一体は鋭い横薙ぎ。もう一体は大きな振り上げ。残る一体は力強い突きで。
「ああ"あああっ――!!」
大きなあえぎ声が洞内に響いた。
服から大きな火花を散らす。
体を反らしながら宙を舞い、後方に飛ばされる褐色の少女。地面を何度も転がり、仰向けの状態でとまった。
「ぁ……ん……ぁ……」
痛みに顔を歪ませながら、のたうつ。
しかしスカルナイトの渾身の大きな動作による攻撃は、自らの隙も生じさせていた。
さらに、想定以上の力により彼女が大きく後方に飛ばされたことは、フォルたちが味方を巻き込まずに呪文で反撃する好機となった。
「ギラ」
「ベギラマ」
「イオナズン」
フォル、ケイラス、ダスクが、それぞれ呪文を唱えた。
フォルは悪魔神官の杖を以前よりも使いこなせるようになっている。ギラとは思えないほどの火力が出た。
一瞬にして、三体は灰となった。
「シェーラさん、大丈夫ですかっ」
フォルは慌てて駆け寄った。彼女のそばには、すでにタクトがいた。
「だ、大丈夫だ。たいしたことない」
そうは言っても……ということで、フォルとタクトは一緒に肩を貸そうとした。
が、彼女は自力で起き上がった。
ダメージはあるようだが、タクトの故郷で作業服として使われていたというその服は、やはり前衛として戦う彼女の体をしっかり守っているようであった。
「なぜスカルナイトさんたちが……」
「ハーゴン様が亡くなられたからだろう」
呆然とするフォルに、ケイラスが淡々と答えた。
「この洞窟のアンデッドは、ハーゴン様の力で人間の死体より生み出されたものだ。創造主を失えば理性も失う。
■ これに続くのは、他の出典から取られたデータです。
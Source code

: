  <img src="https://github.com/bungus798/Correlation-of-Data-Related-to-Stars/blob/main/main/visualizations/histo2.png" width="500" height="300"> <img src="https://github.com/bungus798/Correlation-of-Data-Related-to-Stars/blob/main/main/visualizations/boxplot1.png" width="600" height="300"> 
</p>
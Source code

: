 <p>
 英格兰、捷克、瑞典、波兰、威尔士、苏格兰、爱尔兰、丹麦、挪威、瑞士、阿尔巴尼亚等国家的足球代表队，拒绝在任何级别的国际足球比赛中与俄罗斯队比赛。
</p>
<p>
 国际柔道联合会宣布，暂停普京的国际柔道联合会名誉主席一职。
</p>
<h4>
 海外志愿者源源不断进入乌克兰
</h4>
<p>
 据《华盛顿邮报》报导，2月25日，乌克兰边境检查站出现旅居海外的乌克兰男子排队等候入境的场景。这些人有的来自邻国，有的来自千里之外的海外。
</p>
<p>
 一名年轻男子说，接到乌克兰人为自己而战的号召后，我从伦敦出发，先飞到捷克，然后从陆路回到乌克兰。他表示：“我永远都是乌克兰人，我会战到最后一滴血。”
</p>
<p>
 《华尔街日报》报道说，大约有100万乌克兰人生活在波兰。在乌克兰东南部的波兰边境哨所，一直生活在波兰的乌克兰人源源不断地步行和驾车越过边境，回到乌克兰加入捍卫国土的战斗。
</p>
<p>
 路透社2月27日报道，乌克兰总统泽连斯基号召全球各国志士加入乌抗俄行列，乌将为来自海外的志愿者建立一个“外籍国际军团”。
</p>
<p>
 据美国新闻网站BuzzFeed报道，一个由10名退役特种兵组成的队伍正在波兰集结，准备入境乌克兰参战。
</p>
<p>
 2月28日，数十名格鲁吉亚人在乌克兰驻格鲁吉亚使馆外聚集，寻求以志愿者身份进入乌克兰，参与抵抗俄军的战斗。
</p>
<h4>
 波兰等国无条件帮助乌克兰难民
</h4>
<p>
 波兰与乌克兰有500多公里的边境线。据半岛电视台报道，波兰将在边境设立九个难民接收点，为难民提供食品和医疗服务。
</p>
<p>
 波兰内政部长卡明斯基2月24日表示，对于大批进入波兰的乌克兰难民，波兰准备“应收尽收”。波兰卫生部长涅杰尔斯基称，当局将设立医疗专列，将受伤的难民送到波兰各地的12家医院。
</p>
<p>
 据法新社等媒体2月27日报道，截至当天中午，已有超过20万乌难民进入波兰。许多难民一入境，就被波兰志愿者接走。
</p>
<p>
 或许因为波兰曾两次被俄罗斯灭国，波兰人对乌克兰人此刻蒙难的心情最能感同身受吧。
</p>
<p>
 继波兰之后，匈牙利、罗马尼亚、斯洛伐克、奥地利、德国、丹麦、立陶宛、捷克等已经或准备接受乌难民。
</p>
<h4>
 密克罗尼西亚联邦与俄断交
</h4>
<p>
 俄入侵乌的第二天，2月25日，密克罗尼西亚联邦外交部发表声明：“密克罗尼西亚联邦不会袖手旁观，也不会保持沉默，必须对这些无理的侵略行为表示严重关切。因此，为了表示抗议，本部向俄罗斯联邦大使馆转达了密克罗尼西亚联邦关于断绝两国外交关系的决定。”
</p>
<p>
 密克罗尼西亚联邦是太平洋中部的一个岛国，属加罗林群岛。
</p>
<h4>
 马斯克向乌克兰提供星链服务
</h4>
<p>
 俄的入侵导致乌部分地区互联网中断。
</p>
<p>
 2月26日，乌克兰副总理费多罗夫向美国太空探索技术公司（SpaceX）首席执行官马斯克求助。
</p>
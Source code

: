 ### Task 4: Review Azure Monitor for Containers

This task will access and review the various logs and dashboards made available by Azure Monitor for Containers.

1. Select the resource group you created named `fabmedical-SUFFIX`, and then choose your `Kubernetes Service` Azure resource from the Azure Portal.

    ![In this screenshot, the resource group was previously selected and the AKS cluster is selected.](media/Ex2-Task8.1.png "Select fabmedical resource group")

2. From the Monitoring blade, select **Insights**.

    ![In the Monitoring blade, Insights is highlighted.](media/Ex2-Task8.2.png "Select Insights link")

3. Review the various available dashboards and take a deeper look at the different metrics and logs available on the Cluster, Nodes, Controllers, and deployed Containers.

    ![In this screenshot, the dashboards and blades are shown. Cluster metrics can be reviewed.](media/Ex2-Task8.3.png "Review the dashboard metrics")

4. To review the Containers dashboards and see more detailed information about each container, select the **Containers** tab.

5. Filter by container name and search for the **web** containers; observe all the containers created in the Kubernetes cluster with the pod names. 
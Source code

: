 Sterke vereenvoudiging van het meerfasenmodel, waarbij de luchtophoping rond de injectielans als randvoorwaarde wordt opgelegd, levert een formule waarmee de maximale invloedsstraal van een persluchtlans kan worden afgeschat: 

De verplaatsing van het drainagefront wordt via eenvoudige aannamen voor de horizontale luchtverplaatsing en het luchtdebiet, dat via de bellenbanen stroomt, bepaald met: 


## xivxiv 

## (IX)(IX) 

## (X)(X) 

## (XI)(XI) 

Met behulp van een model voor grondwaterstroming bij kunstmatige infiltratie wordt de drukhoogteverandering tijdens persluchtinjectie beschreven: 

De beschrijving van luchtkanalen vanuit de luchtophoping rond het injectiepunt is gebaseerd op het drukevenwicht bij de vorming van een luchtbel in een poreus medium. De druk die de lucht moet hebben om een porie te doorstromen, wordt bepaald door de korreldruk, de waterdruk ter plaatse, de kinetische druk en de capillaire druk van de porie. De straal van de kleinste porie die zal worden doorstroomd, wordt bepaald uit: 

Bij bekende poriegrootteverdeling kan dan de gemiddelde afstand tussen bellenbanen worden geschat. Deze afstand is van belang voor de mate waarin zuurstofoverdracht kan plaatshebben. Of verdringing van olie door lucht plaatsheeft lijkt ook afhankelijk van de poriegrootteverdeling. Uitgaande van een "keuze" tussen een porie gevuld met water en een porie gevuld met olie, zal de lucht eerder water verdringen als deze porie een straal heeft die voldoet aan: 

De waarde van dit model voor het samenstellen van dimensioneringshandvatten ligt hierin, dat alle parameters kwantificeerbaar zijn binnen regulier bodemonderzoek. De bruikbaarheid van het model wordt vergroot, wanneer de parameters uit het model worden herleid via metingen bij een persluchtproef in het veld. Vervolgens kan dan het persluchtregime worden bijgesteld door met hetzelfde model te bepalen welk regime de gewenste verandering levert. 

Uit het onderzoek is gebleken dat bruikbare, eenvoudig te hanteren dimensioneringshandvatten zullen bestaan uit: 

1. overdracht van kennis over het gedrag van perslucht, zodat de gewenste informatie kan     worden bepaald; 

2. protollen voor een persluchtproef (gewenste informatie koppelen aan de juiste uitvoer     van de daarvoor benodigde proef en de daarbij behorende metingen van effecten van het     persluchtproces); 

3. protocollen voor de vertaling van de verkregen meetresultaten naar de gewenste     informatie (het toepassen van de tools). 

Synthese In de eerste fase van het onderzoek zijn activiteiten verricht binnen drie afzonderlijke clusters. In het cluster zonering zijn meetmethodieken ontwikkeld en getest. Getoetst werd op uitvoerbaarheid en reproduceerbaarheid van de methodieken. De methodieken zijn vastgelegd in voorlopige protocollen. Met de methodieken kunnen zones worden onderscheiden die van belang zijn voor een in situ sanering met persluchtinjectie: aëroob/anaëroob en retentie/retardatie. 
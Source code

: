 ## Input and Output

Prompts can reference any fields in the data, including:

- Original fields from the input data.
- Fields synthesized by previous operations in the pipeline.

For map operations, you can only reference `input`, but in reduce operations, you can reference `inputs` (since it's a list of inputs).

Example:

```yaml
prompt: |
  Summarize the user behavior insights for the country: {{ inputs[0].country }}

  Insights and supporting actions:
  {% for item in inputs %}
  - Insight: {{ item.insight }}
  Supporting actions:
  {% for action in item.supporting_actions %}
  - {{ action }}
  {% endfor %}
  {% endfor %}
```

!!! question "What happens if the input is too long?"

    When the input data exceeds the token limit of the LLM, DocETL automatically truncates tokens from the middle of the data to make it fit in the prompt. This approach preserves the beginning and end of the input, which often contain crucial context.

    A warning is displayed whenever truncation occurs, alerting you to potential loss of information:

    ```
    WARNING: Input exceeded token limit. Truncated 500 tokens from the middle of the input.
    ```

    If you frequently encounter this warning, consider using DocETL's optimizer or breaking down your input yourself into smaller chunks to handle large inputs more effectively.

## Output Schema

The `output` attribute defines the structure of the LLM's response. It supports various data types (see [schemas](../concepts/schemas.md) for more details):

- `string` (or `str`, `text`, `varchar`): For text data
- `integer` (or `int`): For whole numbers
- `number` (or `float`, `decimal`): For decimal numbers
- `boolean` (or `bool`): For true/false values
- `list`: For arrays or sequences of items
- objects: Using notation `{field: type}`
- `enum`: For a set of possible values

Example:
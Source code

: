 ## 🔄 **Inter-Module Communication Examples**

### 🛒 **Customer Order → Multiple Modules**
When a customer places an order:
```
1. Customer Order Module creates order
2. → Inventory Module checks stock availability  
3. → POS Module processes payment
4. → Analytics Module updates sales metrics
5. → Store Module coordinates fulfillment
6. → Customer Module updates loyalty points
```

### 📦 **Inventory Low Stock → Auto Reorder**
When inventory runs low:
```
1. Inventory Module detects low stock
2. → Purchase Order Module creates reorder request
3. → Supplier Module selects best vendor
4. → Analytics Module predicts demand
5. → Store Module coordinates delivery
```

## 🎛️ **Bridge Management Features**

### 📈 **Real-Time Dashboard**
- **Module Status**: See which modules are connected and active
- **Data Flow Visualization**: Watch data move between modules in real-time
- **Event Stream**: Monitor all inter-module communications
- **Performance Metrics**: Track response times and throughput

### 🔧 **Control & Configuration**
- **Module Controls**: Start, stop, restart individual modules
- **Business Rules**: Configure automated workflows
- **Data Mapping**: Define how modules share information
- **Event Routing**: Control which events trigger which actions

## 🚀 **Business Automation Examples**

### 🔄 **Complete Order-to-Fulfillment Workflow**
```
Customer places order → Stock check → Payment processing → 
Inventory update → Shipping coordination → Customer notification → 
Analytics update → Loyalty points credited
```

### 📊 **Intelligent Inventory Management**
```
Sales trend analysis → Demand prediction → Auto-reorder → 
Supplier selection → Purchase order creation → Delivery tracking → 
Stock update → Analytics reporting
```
そう考えるのが自然だ」
「えっ、ハーゴン様が人間の死体から?」
「君はハーゴン様やハゼリオ様の近くにいた人間なのだろう? なぜ知らない」
彼の口調は責めるような調子ではなかった。だが呆れたようではあった。
「すみません。言い訳にはなりませんが、お茶くみや掃除、裁縫などを仕事にしておりましたので」
「……。君がロトの子孫の襲撃で生き残ったのは、ハゼリオ様が君を神殿から脱出させたゆえと聞いた。それは本当なのだろう?」
「はい。本当です」
「不思議だ。なぜ君だったのか」
「最後にハゼリオ様のもとにいたのが私だったからだと思いますが……」
顎に片手をやるケイラス。
「おい、失礼だろ」
我慢できないという感じで若アークデーモン・ダスクが声をあげた。わかりやすく憤怒の感情がこもっていた。
「黙って聞いてれば。好き放題言いやがって」
フォルは慌ててダスクの胸を押さえた。
「あっ、私は全然問題ありませんので! お気持ちありがとうございます」
「ん、ああ、まあ、お前がいいならいいけどよ……。あんま我慢すんなよ?」
「はい、大丈夫です! あ、そういえば、ケイラスさん」
「何かな」
「ベギラマを使えたんですか? すごいです。実は祈祷師ではなく妖術師だったりされるのでしょうか?」
一般的には祈祷師が使える攻撃呪文はギラであり、ベギラマは妖術師以上が使用する。
フォルの質問は空気を変えるためにしたものであり、そこまで深い意味を持つものではなかった。
しかし、ここで不思議な間が空く。
「……支部崩壊後に覚えた」
そしてこの返答。
「そんなことより、だ」
「はい」
「私はロンダルキアに来るまで、教団を立て直しロトの子孫を退けたという君のことを、さぞ心身ともに屈強な人間だろうと想像していた。だが、だいぶその想像とは違ったようだ」
「……」
「だから先に言っておきたい。私の予測が正しければ、このさらに先には地獄のような光景が待ち構えているだろう。見るのは君にとってつらいはずだ」
仮面を着けているため、ケイラスの表情はうかがい知れない。洞内特有の反響と重さが乗せられた声だけが、フォルへと向けられる。
ケイラスは続けた。
「もし降りたくなったら無理せず降りるといい。私はいつでも君と代わる用意がある」
降りる。代わる。
何を?
この洞窟におけるパーティのリーダーという狭義にとどまらない意味にも取れるような、そんな言い方だった。